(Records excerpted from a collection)
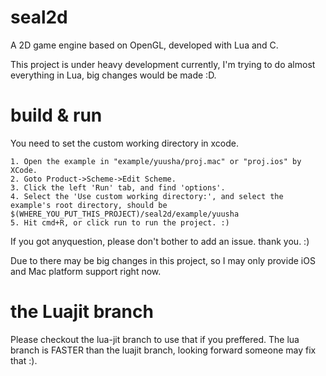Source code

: # seal2d
A 2D game engine based on OpenGL, developed with Lua and C.

This project is under heavy development currently, I'm trying to do almost everything in Lua, big changes would be made :D.

# build & run

You need to set the custom working directory in xcode.
    
    1. Open the example in "example/yuusha/proj.mac" or "proj.ios" by XCode. 
    2. Goto Product->Scheme->Edit Scheme.
    3. Click the left 'Run' tab, and find 'options'.
    4. Select the 'Use custom working directory:', and select the example's root directory, should be
    $(WHERE_YOU_PUT_THIS_PROJECT)/seal2d/example/yuusha
    5. Hit cmd+R, or click run to run the project. :)
  
If you got anyquestion, please don't bother to add an issue. thank you. :)

Due to there may be big changes in this project, so I may only provide iOS and Mac platform support right now.

# the Luajit branch
Please checkout the lua-jit branch to use that if you preffered. The lua branch is FASTER than the luajit branch, looking forward someone may fix that :).
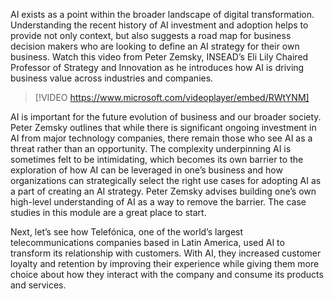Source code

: AI exists as a point within the broader landscape of digital transformation. Understanding the recent history of AI investment and adoption helps to provide not only context, but also suggests a road map for business decision makers who are looking to define an AI strategy for their own business. Watch this video from Peter Zemsky, INSEAD’s Eli Lily Chaired Professor of Strategy and Innovation as he introduces how AI is driving business value across industries and companies.

> [!VIDEO https://www.microsoft.com/videoplayer/embed/RWtYNM]

AI is important for the future evolution of business and our broader society. Peter Zemsky outlines that while there is significant ongoing investment in AI from major technology companies, there remain those who see AI as a threat rather than an opportunity. The complexity underpinning AI is sometimes felt to be intimidating, which becomes its own barrier to the exploration of how AI can be leveraged in one’s business and how organizations can strategically select the right use cases for adopting AI as a part of creating an AI strategy. Peter Zemsky advises building one’s own high-level understanding of AI as a way to remove the barrier. The case studies in this module are a great place to start.

Next, let’s see how Telefónica, one of the world’s largest telecommunications companies based in Latin America, used AI to transform its relationship with customers. With AI, they increased customer loyalty and retention by improving their experience while giving them more choice about how they interact with the company and consume its products and services.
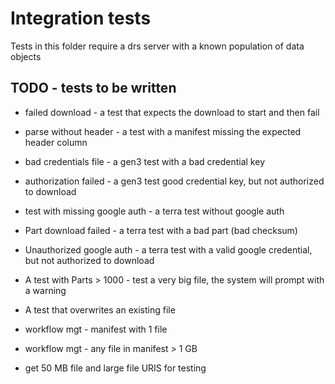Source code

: # Integration tests

Tests in this folder require a drs server with a known population of data objects


## TODO - tests to be written

* failed download - a test that expects the download to start and then fail
* parse without header - a test with a manifest missing the expected header column
* bad credentials file - a gen3 test with a bad credential key
* authorization failed - a gen3 test good credential key, but not authorized to download 
* test with missing google auth - a terra test without google auth
* Part download failed - a terra test with a bad part (bad checksum)
* Unauthorized google auth - a terra test with a valid google credential, but not authorized to download
* A test with Parts > 1000  - test a very big file, the system will prompt with a warning
* A test that overwrites an existing file
* workflow mgt - manifest with 1 file
* workflow mgt - any file in manifest > 1 GB


* get 50 MB file and large file URIS for testing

Task brief :: Start at the top line above and repeat the records verbatim, leaving images out.

Output below ::
Source code

: # seal2d
A 2D game engine based on OpenGL, developed with Lua and C.

This project is under heavy development currently, I'm trying to do almost everything in Lua, big changes would be made :D.

# build & run

You need to set the custom working directory in xcode.
    
    1. Open the example in "example/yuusha/proj.mac" or "proj.ios" by XCode. 
    2. Goto Product->Scheme->Edit Scheme.
    3. Click the left 'Run' tab, and find 'options'.
    4. Select the 'Use custom working directory:', and select the example's root directory, should be
    $(WHERE_YOU_PUT_THIS_PROJECT)/seal2d/example/yuusha
    5. Hit cmd+R, or click run to run the project. :)
  
If you got anyquestion, please don't bother to add an issue. thank you. :)

Due to there may be big changes in this project, so I may only provide iOS and Mac platform support right now.

# the Luajit branch
Please checkout the lua-jit branch to use that if you preffered. The lua branch is FASTER than the luajit branch, looking forward someone may fix that :).
Source code

: AI exists as a point within the broader landscape of digital transformation. Understanding the recent history of AI investment and adoption helps to provide not only context, but also suggests a road map for business decision makers who are looking to define an AI strategy for their own business. Watch this video from Peter Zemsky, INSEAD’s Eli Lily Chaired Professor of Strategy and Innovation as he introduces how AI is driving business value across industries and companies.

> [!VIDEO https://www.microsoft.com/videoplayer/embed/RWtYNM]

AI is important for the future evolution of business and our broader society. Peter Zemsky outlines that while there is significant ongoing investment in AI from major technology companies, there remain those who see AI as a threat rather than an opportunity. The complexity underpinning AI is sometimes felt to be intimidating, which becomes its own barrier to the exploration of how AI can be leveraged in one’s business and how organizations can strategically select the right use cases for adopting AI as a part of creating an AI strategy. Peter Zemsky advises building one’s own high-level understanding of AI as a way to remove the barrier. The case studies in this module are a great place to start.

Next, let’s see how Telefónica, one of the world’s largest telecommunications companies based in Latin America, used AI to transform its relationship with customers. With AI, they increased customer loyalty and retention by improving their experience while giving them more choice about how they interact with the company and consume its products and services.
Source code

: # Integration tests

Tests in this folder require a drs server with a known population of data objects


## TODO - tests to be written

* failed download - a test that expects the download to start and then fail
* parse without header - a test with a manifest missing the expected header column
* bad credentials file - a gen3 test with a bad credential key
* authorization failed - a gen3 test good credential key, but not authorized to download 
* test with missing google auth - a terra test without google auth
* Part download failed - a terra test with a bad part (bad checksum)
* Unauthorized google auth - a terra test with a valid google credential, but not authorized to download
* A test with Parts > 1000  - test a very big file, the system will prompt with a warning
* A test that overwrites an existing file
* workflow mgt - manifest with 1 file
* workflow mgt - any file in manifest > 1 GB


* get 50 MB file and large file URIS for testing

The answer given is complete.